▸ Work to complete
Nothing beyond the line containing "庚辰受李梅公朱遂初刘西佩邓左之余小星诸公请于泰定寺上堂" is to be printed; print exactly each line from the start of the records below through that line, leaving out pictures.

▸ Data shown
:::::

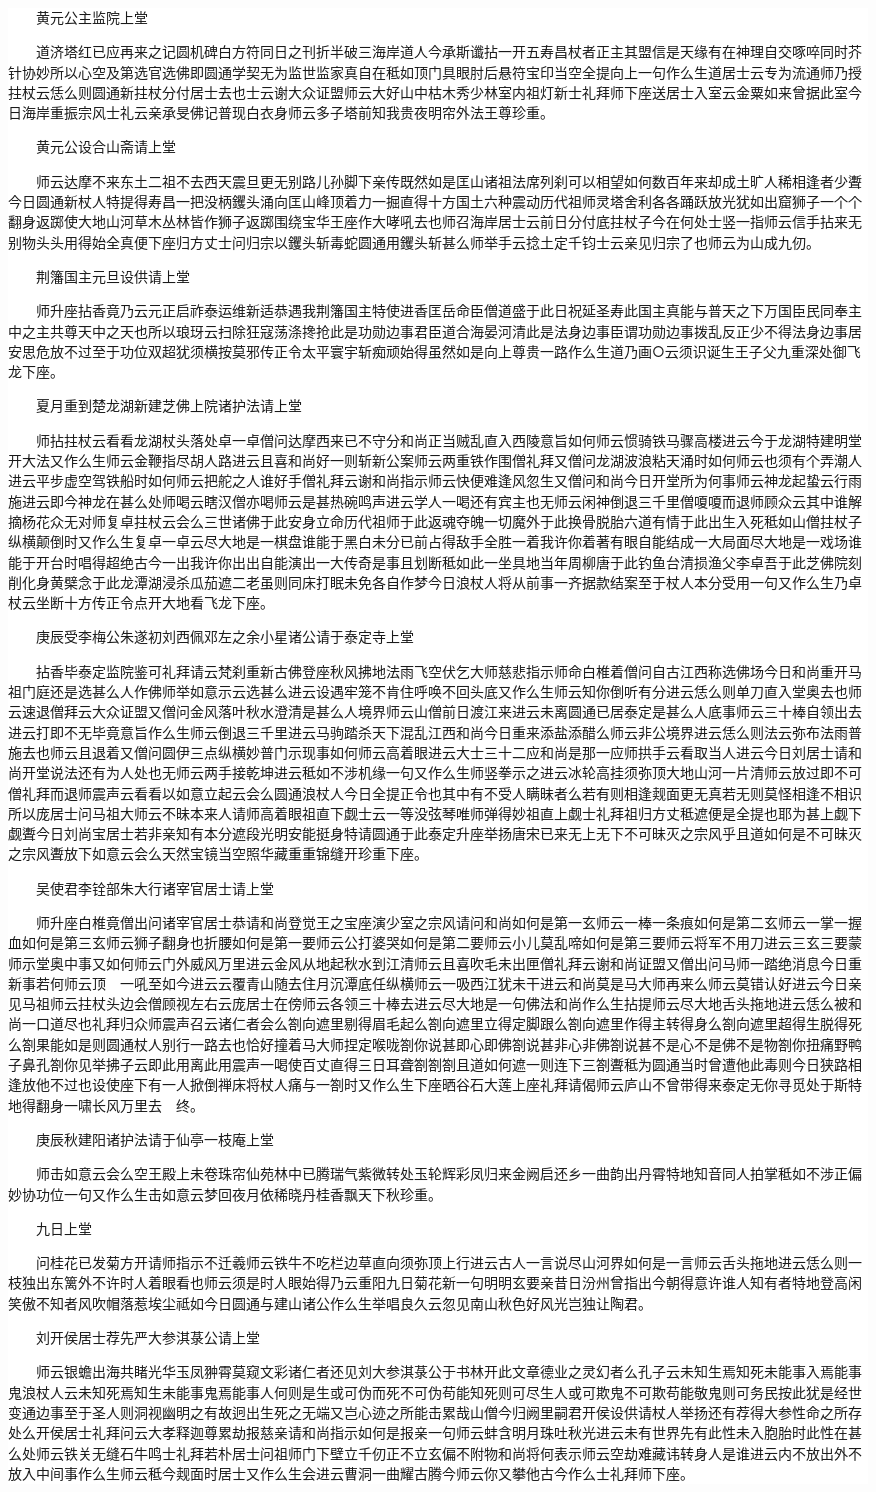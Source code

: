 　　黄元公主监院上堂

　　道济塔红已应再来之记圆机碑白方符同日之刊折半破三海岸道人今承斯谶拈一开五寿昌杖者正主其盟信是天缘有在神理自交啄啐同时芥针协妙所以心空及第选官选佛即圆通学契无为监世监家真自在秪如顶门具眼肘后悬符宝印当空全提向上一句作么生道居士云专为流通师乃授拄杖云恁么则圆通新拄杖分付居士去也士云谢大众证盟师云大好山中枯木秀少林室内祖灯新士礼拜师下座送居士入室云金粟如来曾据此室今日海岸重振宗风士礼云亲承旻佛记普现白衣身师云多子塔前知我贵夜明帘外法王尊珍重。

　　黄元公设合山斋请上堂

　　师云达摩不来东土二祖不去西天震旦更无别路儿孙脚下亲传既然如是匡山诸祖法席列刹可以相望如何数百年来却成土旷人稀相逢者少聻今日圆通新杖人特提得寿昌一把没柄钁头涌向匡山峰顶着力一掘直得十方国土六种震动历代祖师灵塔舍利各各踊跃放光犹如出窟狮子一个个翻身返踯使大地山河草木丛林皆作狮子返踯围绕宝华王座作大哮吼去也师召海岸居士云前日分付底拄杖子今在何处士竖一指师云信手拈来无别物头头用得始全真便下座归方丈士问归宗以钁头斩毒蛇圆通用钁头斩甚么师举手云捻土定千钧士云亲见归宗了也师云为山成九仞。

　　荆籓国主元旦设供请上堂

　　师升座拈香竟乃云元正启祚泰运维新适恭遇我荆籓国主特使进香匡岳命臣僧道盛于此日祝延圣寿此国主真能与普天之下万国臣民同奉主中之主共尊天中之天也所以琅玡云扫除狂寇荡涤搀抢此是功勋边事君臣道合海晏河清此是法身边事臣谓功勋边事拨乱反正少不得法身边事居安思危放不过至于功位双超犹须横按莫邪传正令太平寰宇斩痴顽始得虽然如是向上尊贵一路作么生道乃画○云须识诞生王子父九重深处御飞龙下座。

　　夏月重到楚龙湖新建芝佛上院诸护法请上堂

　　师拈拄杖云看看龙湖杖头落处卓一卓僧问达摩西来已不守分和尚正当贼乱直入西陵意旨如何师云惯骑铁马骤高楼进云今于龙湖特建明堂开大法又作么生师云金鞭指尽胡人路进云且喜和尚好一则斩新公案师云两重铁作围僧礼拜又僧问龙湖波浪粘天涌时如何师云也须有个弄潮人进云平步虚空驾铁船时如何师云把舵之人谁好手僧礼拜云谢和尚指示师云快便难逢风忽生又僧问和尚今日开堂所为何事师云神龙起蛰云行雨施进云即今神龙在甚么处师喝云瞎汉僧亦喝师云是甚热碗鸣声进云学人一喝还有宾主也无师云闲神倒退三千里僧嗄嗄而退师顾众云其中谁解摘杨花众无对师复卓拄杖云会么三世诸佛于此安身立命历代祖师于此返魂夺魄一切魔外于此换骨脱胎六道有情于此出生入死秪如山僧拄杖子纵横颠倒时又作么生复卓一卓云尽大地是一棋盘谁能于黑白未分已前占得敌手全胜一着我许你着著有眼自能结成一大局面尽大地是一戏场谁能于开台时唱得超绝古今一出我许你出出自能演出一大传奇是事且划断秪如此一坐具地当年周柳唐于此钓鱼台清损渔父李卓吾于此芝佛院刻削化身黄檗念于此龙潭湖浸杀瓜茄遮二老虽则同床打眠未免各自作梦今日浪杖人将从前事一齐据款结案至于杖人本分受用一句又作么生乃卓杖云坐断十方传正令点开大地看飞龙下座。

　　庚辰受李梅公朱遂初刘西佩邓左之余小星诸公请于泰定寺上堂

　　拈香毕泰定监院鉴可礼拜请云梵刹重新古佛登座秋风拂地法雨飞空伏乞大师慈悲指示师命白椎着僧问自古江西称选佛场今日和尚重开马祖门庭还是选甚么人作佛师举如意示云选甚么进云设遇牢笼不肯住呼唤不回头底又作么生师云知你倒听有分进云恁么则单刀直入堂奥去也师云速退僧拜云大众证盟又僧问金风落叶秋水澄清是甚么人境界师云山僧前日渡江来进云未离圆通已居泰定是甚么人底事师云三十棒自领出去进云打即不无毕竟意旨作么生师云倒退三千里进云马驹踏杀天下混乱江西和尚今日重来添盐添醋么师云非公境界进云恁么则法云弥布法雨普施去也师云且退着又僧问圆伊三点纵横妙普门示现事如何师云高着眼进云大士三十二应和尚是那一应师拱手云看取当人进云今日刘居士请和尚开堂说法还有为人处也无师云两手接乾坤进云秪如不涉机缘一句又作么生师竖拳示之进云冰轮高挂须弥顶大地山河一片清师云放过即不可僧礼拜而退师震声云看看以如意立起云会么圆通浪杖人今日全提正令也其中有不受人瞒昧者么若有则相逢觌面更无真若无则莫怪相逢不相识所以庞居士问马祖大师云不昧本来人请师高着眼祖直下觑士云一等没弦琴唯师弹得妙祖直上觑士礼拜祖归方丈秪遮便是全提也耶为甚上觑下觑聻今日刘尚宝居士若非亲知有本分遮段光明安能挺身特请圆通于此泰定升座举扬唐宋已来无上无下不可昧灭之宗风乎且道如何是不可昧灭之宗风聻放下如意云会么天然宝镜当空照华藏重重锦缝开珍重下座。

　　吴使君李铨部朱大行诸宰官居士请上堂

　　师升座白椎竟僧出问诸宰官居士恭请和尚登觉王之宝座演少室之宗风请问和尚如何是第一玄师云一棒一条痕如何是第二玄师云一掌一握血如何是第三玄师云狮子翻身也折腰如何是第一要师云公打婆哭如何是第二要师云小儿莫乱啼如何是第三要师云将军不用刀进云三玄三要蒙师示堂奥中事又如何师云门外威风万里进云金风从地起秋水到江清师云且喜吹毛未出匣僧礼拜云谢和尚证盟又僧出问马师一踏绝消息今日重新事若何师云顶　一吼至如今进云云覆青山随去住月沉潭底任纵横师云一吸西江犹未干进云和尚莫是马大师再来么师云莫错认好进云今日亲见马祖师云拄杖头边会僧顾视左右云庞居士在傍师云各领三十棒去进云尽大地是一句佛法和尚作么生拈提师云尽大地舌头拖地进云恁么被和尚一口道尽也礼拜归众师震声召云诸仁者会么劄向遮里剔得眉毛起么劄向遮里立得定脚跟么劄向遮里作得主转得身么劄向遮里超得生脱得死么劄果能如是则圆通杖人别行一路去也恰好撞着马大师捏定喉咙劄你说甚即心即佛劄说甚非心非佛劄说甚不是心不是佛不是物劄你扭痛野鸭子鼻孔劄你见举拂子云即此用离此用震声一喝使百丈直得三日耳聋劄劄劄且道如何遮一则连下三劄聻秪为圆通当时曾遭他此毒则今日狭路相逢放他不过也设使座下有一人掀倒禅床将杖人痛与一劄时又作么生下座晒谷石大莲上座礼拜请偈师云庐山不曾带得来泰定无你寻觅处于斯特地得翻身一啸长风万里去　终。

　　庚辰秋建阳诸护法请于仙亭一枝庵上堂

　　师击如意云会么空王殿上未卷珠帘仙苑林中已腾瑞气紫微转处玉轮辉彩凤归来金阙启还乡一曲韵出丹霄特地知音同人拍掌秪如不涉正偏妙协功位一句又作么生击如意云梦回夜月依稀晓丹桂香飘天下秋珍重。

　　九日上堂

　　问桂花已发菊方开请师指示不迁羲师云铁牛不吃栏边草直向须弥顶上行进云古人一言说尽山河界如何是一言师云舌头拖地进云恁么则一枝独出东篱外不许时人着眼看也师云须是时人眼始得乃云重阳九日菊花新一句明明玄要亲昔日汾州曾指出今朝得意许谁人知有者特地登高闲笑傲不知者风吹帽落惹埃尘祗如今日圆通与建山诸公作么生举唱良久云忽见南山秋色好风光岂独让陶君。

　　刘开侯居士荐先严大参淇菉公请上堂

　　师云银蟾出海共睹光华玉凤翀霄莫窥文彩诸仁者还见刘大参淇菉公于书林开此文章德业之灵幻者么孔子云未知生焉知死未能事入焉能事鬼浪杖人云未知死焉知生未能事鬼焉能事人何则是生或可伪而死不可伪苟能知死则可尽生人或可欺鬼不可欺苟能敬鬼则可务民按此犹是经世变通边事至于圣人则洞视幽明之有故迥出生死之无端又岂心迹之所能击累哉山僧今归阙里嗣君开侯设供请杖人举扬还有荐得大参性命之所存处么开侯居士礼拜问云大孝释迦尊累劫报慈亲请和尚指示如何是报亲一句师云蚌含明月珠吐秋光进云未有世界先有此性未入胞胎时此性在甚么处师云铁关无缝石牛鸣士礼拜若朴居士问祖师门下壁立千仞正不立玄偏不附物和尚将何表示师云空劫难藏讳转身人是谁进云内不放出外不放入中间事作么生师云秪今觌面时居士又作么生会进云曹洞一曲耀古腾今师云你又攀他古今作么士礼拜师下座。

:::::

▸ Written answer
Source code

: 　　黄元公主监院上堂

　　道济塔红已应再来之记圆机碑白方符同日之刊折半破三海岸道人今承斯谶拈一开五寿昌杖者正主其盟信是天缘有在神理自交啄啐同时芥针协妙所以心空及第选官选佛即圆通学契无为监世监家真自在秪如顶门具眼肘后悬符宝印当空全提向上一句作么生道居士云专为流通师乃授拄杖云恁么则圆通新拄杖分付居士去也士云谢大众证盟师云大好山中枯木秀少林室内祖灯新士礼拜师下座送居士入室云金粟如来曾据此室今日海岸重振宗风士礼云亲承旻佛记普现白衣身师云多子塔前知我贵夜明帘外法王尊珍重。

　　黄元公设合山斋请上堂

　　师云达摩不来东土二祖不去西天震旦更无别路儿孙脚下亲传既然如是匡山诸祖法席列刹可以相望如何数百年来却成土旷人稀相逢者少聻今日圆通新杖人特提得寿昌一把没柄钁头涌向匡山峰顶着力一掘直得十方国土六种震动历代祖师灵塔舍利各各踊跃放光犹如出窟狮子一个个翻身返踯使大地山河草木丛林皆作狮子返踯围绕宝华王座作大哮吼去也师召海岸居士云前日分付底拄杖子今在何处士竖一指师云信手拈来无别物头头用得始全真便下座归方丈士问归宗以钁头斩毒蛇圆通用钁头斩甚么师举手云捻土定千钧士云亲见归宗了也师云为山成九仞。

　　荆籓国主元旦设供请上堂

　　师升座拈香竟乃云元正启祚泰运维新适恭遇我荆籓国主特使进香匡岳命臣僧道盛于此日祝延圣寿此国主真能与普天之下万国臣民同奉主中之主共尊天中之天也所以琅玡云扫除狂寇荡涤搀抢此是功勋边事君臣道合海晏河清此是法身边事臣谓功勋边事拨乱反正少不得法身边事居安思危放不过至于功位双超犹须横按莫邪传正令太平寰宇斩痴顽始得虽然如是向上尊贵一路作么生道乃画○云须识诞生王子父九重深处御飞龙下座。

　　夏月重到楚龙湖新建芝佛上院诸护法请上堂

　　师拈拄杖云看看龙湖杖头落处卓一卓僧问达摩西来已不守分和尚正当贼乱直入西陵意旨如何师云惯骑铁马骤高楼进云今于龙湖特建明堂开大法又作么生师云金鞭指尽胡人路进云且喜和尚好一则斩新公案师云两重铁作围僧礼拜又僧问龙湖波浪粘天涌时如何师云也须有个弄潮人进云平步虚空驾铁船时如何师云把舵之人谁好手僧礼拜云谢和尚指示师云快便难逢风忽生又僧问和尚今日开堂所为何事师云神龙起蛰云行雨施进云即今神龙在甚么处师喝云瞎汉僧亦喝师云是甚热碗鸣声进云学人一喝还有宾主也无师云闲神倒退三千里僧嗄嗄而退师顾众云其中谁解摘杨花众无对师复卓拄杖云会么三世诸佛于此安身立命历代祖师于此返魂夺魄一切魔外于此换骨脱胎六道有情于此出生入死秪如山僧拄杖子纵横颠倒时又作么生复卓一卓云尽大地是一棋盘谁能于黑白未分已前占得敌手全胜一着我许你着著有眼自能结成一大局面尽大地是一戏场谁能于开台时唱得超绝古今一出我许你出出自能演出一大传奇是事且划断秪如此一坐具地当年周柳唐于此钓鱼台清损渔父李卓吾于此芝佛院刻削化身黄檗念于此龙潭湖浸杀瓜茄遮二老虽则同床打眠未免各自作梦今日浪杖人将从前事一齐据款结案至于杖人本分受用一句又作么生乃卓杖云坐断十方传正令点开大地看飞龙下座。

　　庚辰受李梅公朱遂初刘西佩邓左之余小星诸公请于泰定寺上堂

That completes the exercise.